____ Raw data

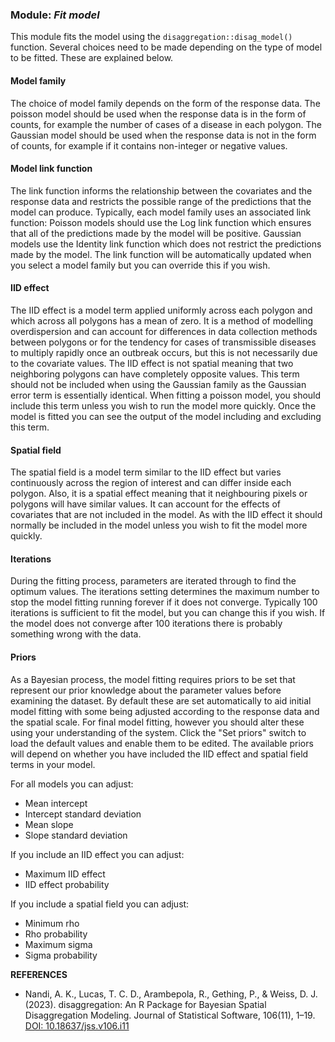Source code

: ### **Module:** ***Fit model***

This module fits the model using the `disaggregation::disag_model()` function. Several choices need to be made depending on the type of model to be fitted. These are explained below.

#### Model family

The choice of model family depends on the form of the response data. The poisson model should be used when the response data is in the form of counts, for example the number of cases of a disease in each polygon. The Gaussian model should be used when the response data is not in the form of counts, for example if it contains non-integer or negative values. 

#### Model link function

The link function informs the relationship between the covariates and the response data and restricts the possible range of the predictions that the model can produce. Typically, each model family uses an associated link function: Poisson models should use the Log link function which ensures that all of the predictions made by the model will be positive. Gaussian models use the Identity link function which does not restrict the predictions made by the model. The link function will be automatically updated when you select a model family but you can override this if you wish.

#### IID effect

The IID effect is a model term applied uniformly across each polygon and which across all polygons has a mean of zero. It is a method of modelling overdispersion and can account for differences in data collection methods between polygons or for the tendency for cases of transmissible diseases to multiply rapidly once an outbreak occurs, but this is not necessarily due to the covariate values. The IID effect is not spatial meaning that two neighboring polygons can have completely opposite values. This term should not be included when using the Gaussian family as the Gaussian error term is essentially identical. When fitting a poisson model, you should include this term unless you wish to run the model more quickly. Once the model is fitted you can see the output of the model including and excluding this term. 

#### Spatial field

The spatial field is a model term similar to the IID effect but varies continuously across the region of interest and can differ inside each polygon. Also, it is a spatial effect meaning that it neighbouring pixels or polygons will have similar values. It can account for the effects of covariates that are not included in the model. As with the IID effect it should normally be included in the model unless you wish to fit the model more quickly.

#### Iterations

During the fitting process, parameters are iterated through to find the optimum values. The iterations setting determines the maximum number to stop the model fitting running forever if it does not converge. Typically 100 iterations is sufficient to fit the model, but you can change this if you wish. If the model does not converge after 100 iterations there is probably something wrong with the data.

#### Priors

As a Bayesian process, the model fitting requires priors to be set that represent our prior knowledge about the parameter values before examining the dataset. By default these are set automatically to aid initial model fitting with some being adjusted according to the response data and the spatial scale. For final model fitting, however you should alter these using your understanding of the system. Click the "Set priors" switch to load the default values and enable them to be edited. The available priors will depend on whether you have included the IID effect and spatial field terms in your model.

For all models you can adjust:

* Mean intercept
* Intercept standard deviation
* Mean slope
* Slope standard deviation

If you include an IID effect you can adjust:

* Maximum IID effect
* IID effect probability

If you include a spatial field you can adjust:

* Minimum rho
* Rho probability
* Maximum sigma
* Sigma probability

**REFERENCES**

* Nandi, A. K., Lucas, T. C. D., Arambepola, R., Gething, P., & Weiss, D. J. (2023). disaggregation: An R Package for Bayesian Spatial Disaggregation Modeling. Journal of Statistical Software, 106(11), 1–19. <a href="https://doi.org/10.18637/jss.v106.i11" target="_blank">DOI: 10.18637/jss.v106.i11</a>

________

■ **Problem to solve**
Give back all the records as they stand, but with no pictures in the copy.

■ **Solution to this task**
Source code

: ### **Module:** ***Fit model***

This module fits the model using the `disaggregation::disag_model()` function. Several choices need to be made depending on the type of model to be fitted. These are explained below.

#### Model family

The choice of model family depends on the form of the response data. The poisson model should be used when the response data is in the form of counts, for example the number of cases of a disease in each polygon. The Gaussian model should be used when the response data is not in the form of counts, for example if it contains non-integer or negative values. 

#### Model link function

The link function informs the relationship between the covariates and the response data and restricts the possible range of the predictions that the model can produce. Typically, each model family uses an associated link function: Poisson models should use the Log link function which ensures that all of the predictions made by the model will be positive. Gaussian models use the Identity link function which does not restrict the predictions made by the model. The link function will be automatically updated when you select a model family but you can override this if you wish.

#### IID effect

The IID effect is a model term applied uniformly across each polygon and which across all polygons has a mean of zero. It is a method of modelling overdispersion and can account for differences in data collection methods between polygons or for the tendency for cases of transmissible diseases to multiply rapidly once an outbreak occurs, but this is not necessarily due to the covariate values. The IID effect is not spatial meaning that two neighboring polygons can have completely opposite values. This term should not be included when using the Gaussian family as the Gaussian error term is essentially identical. When fitting a poisson model, you should include this term unless you wish to run the model more quickly. Once the model is fitted you can see the output of the model including and excluding this term. 

#### Spatial field

The spatial field is a model term similar to the IID effect but varies continuously across the region of interest and can differ inside each polygon. Also, it is a spatial effect meaning that it neighbouring pixels or polygons will have similar values. It can account for the effects of covariates that are not included in the model. As with the IID effect it should normally be included in the model unless you wish to fit the model more quickly.

#### Iterations

During the fitting process, parameters are iterated through to find the optimum values. The iterations setting determines the maximum number to stop the model fitting running forever if it does not converge. Typically 100 iterations is sufficient to fit the model, but you can change this if you wish. If the model does not converge after 100 iterations there is probably something wrong with the data.

#### Priors

As a Bayesian process, the model fitting requires priors to be set that represent our prior knowledge about the parameter values before examining the dataset. By default these are set automatically to aid initial model fitting with some being adjusted according to the response data and the spatial scale. For final model fitting, however you should alter these using your understanding of the system. Click the "Set priors" switch to load the default values and enable them to be edited. The available priors will depend on whether you have included the IID effect and spatial field terms in your model.

For all models you can adjust:

* Mean intercept
* Intercept standard deviation
* Mean slope
* Slope standard deviation

If you include an IID effect you can adjust:

* Maximum IID effect
* IID effect probability

If you include a spatial field you can adjust:

* Minimum rho
* Rho probability
* Maximum sigma
* Sigma probability

**REFERENCES**

* Nandi, A. K., Lucas, T. C. D., Arambepola, R., Gething, P., & Weiss, D. J. (2023). disaggregation: An R Package for Bayesian Spatial Disaggregation Modeling. Journal of Statistical Software, 106(11), 1–19. <a href="https://doi.org/10.18637/jss.v106.i11" target="_blank">DOI: 10.18637/jss.v106.i11</a>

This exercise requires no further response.